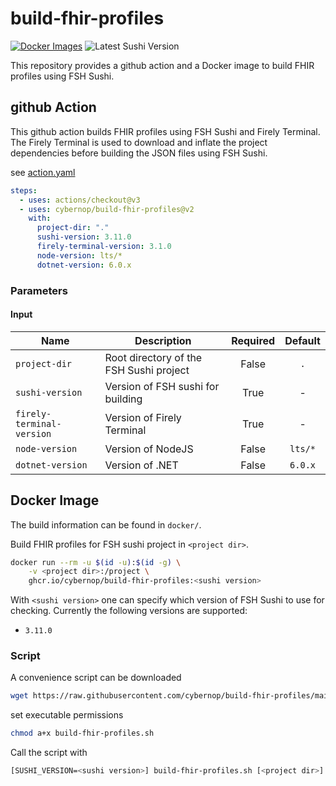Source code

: # build-fhir-profiles

[![Docker Images](https://github.com/cybernop/build-fhir-profiles/actions/workflows/docker.yml/badge.svg)](https://github.com/cybernop/build-fhir-profiles/actions/workflows/docker.yml) ![Latest Sushi Version](https://img.shields.io/badge/Latest%20Sushi%20Version-3.11.0-blue.svg)

This repository provides a github action and a Docker image to build FHIR profiles using FSH Sushi.

## github Action

This github action builds FHIR profiles using FSH Sushi and Firely Terminal. The Firely Terminal is used to download and inflate the project dependencies before building the JSON files using FSH Sushi.

see [action.yaml](action.yaml)

```yaml
steps:
  - uses: actions/checkout@v3
  - uses: cybernop/build-fhir-profiles@v2
    with:
      project-dir: "."
      sushi-version: 3.11.0
      firely-terminal-version: 3.1.0
      node-version: lts/*
      dotnet-version: 6.0.x
```

### Parameters

#### Input

| Name | Description | Required | Default |
| --- | --- | :-: | :-: |
| `project-dir` | Root directory of the FSH Sushi project | False | `.` |
| `sushi-version` | Version of FSH sushi for building | True | - |
| `firely-terminal-version` | Version of Firely Terminal | True | - |
| `node-version` | Version of NodeJS | False | `lts/*` |
| `dotnet-version` | Version of .NET | False | `6.0.x` |

## Docker Image

The build information can be found in `docker/`.

Build FHIR profiles for FSH sushi project in `<project dir>`.

```bash
docker run --rm -u $(id -u):$(id -g) \
    -v <project dir>:/project \
    ghcr.io/cybernop/build-fhir-profiles:<sushi version>
```

With `<sushi version>` one can specify which version of FSH Sushi to use for checking. Currently the following versions are supported:

* `3.11.0`

### Script

A convenience script can be downloaded

```bash
wget https://raw.githubusercontent.com/cybernop/build-fhir-profiles/main/docker/scripts/build-fhir-profiles.sh
```

set executable permissions

```bash
chmod a+x build-fhir-profiles.sh
```

Call the script with

```bash
[SUSHI_VERSION=<sushi version>] build-fhir-profiles.sh [<project dir>]
```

======

• PROBLEM: Among the records, find all lines that include the string "actions" and return them.

• WRITTEN SOLUTION:
[![Docker Images](https://github.com/cybernop/build-fhir-profiles/actions/workflows/docker.yml/badge.svg)](https://github.com/cybernop/build-fhir-profiles/actions/workflows/docker.yml) ![Latest Sushi Version](https://img.shields.io/badge/Latest%20Sushi%20Version-3.11.0-blue.svg)
  - uses: actions/checkout@v3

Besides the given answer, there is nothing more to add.